§ **Information given**:
——————
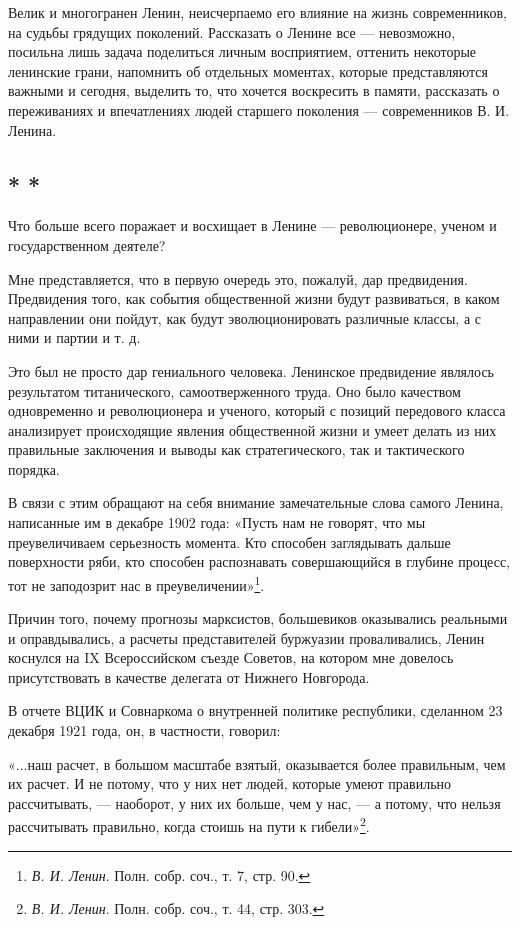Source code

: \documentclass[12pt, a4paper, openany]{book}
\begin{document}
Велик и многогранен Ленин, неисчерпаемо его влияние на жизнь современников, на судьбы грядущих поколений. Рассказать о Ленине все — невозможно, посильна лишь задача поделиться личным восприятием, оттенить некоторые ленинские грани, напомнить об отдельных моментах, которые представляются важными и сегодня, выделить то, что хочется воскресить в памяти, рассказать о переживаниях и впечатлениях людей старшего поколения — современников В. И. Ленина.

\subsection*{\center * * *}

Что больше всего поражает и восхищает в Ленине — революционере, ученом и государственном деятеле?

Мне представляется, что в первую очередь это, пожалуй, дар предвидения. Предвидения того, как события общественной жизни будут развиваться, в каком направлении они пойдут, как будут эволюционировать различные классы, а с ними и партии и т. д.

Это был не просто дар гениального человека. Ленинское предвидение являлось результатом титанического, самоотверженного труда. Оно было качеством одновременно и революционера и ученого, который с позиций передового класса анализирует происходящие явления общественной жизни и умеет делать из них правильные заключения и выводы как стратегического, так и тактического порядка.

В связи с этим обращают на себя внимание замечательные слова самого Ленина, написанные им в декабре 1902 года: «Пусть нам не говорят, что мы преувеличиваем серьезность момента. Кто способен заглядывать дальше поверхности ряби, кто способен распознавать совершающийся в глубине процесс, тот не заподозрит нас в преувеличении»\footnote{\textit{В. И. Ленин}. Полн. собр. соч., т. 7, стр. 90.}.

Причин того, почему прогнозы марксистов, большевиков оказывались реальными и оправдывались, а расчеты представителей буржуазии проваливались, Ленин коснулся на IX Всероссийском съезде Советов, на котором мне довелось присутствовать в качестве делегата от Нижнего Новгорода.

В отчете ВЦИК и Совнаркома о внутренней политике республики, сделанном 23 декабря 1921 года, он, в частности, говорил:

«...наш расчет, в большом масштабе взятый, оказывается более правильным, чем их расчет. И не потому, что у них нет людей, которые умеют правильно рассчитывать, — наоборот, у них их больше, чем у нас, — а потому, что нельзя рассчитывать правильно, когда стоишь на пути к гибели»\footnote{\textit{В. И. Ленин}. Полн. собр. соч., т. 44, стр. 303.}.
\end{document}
——————
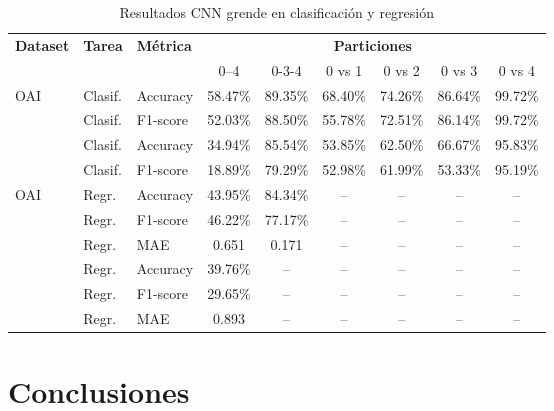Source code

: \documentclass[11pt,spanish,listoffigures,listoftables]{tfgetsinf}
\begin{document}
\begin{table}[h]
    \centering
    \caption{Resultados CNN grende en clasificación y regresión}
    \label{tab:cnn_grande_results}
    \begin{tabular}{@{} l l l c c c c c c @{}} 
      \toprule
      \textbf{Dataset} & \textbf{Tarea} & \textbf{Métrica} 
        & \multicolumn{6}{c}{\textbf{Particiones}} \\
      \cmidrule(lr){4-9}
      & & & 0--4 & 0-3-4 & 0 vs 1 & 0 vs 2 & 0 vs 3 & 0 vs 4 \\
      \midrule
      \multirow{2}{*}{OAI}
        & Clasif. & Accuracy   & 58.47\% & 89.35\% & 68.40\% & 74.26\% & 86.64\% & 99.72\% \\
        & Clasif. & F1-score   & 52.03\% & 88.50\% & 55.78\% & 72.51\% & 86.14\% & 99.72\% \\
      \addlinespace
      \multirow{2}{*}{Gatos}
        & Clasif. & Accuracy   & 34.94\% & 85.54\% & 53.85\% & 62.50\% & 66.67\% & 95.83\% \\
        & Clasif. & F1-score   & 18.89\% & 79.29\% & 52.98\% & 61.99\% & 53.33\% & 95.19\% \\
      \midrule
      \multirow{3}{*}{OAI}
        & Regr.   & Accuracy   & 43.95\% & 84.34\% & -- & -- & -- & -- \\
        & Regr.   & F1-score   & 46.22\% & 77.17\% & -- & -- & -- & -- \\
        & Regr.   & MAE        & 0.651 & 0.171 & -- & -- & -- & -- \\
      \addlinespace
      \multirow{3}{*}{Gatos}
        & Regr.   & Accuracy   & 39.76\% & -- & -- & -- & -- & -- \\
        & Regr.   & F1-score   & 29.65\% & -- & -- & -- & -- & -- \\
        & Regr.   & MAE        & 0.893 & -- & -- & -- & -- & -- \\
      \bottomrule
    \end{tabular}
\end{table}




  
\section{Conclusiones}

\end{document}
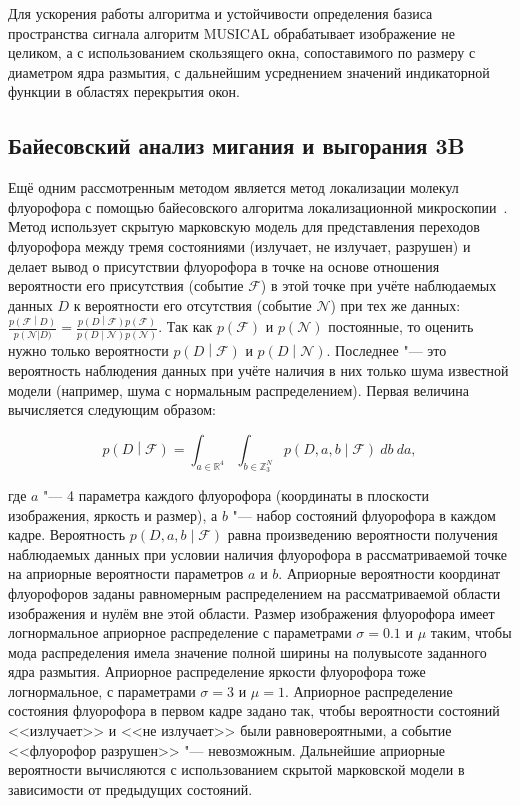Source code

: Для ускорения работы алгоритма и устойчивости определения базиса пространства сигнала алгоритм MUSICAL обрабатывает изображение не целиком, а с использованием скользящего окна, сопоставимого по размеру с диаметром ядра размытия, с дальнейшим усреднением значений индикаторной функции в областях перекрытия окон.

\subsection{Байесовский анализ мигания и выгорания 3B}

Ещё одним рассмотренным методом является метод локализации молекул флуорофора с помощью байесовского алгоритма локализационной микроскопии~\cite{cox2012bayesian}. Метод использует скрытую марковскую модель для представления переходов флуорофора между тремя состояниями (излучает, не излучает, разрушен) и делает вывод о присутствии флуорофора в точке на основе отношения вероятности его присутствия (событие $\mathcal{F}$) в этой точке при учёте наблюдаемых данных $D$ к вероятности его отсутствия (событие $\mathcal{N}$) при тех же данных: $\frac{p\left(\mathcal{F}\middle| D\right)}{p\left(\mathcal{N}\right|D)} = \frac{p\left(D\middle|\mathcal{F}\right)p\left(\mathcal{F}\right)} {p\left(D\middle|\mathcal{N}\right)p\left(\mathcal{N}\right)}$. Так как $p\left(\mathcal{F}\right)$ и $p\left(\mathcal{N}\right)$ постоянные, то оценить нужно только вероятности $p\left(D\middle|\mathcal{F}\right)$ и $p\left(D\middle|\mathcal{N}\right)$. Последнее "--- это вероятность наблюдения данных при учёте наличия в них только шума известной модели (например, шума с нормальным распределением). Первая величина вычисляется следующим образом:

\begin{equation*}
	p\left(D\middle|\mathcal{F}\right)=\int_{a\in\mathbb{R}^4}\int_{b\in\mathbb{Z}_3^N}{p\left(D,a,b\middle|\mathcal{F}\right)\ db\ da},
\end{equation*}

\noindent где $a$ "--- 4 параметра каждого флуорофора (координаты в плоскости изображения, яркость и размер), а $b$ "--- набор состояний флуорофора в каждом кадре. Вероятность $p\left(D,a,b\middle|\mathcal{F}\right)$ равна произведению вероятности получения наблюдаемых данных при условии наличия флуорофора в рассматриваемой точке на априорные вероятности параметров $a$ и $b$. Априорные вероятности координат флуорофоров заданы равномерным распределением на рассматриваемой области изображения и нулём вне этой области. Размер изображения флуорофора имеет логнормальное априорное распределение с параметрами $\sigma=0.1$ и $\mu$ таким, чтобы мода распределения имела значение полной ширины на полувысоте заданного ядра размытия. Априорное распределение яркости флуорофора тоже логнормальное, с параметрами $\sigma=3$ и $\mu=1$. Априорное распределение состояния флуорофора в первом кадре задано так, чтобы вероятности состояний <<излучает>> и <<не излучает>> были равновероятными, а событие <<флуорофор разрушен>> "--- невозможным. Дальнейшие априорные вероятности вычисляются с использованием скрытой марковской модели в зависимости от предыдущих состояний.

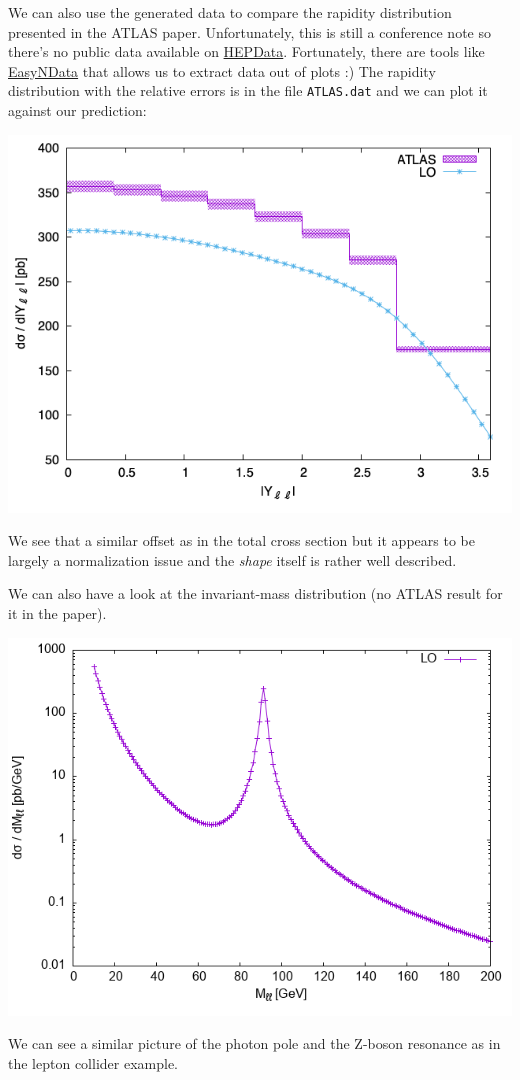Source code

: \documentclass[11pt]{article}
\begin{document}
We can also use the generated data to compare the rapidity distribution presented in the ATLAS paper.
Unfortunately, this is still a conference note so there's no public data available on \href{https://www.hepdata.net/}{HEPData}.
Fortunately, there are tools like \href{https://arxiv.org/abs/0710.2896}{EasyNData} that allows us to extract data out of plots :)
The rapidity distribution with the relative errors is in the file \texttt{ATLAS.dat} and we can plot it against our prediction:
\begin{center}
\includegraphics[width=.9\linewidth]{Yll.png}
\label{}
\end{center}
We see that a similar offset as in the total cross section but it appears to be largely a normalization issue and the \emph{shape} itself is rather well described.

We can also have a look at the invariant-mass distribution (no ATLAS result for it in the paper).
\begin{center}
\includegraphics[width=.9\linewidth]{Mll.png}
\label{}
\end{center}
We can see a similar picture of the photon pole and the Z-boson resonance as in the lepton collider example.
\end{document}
——————
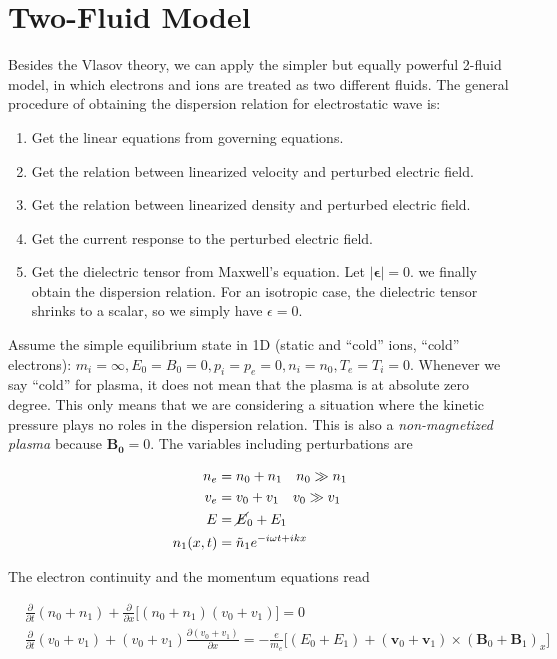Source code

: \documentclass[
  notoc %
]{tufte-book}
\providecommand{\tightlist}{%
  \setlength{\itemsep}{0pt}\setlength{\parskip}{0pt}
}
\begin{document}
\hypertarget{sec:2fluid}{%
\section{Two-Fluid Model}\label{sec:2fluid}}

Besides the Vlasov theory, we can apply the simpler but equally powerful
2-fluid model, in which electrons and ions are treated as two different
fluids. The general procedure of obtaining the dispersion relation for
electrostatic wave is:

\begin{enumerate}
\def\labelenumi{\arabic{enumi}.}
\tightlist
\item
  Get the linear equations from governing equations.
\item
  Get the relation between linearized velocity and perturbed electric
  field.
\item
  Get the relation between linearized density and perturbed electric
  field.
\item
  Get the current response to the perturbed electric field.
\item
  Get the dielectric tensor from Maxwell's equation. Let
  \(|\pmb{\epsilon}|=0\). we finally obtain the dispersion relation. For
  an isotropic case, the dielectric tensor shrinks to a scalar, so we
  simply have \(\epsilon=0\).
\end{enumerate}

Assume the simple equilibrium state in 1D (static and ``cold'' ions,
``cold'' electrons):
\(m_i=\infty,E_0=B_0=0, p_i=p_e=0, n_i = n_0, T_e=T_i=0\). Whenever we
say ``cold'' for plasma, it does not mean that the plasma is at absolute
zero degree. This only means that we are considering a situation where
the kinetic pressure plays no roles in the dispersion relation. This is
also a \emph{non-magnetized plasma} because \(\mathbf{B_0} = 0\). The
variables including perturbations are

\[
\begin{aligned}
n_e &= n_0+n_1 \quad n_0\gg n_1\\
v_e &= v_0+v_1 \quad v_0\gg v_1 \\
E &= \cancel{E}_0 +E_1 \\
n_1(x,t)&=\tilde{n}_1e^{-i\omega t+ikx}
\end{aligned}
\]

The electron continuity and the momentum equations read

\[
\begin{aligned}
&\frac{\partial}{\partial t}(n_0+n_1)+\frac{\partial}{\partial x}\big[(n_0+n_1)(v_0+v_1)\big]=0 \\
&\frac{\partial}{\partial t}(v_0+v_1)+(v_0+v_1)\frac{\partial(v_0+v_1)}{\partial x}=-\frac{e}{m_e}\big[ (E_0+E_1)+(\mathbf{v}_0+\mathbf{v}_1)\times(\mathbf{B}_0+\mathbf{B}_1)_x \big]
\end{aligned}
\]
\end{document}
——————
In the listing above, locate each line with "tensor" and copy it.

  Get the dielectric tensor from Maxwell's equation. Let
  an isotropic case, the dielectric tensor shrinks to a scalar, so we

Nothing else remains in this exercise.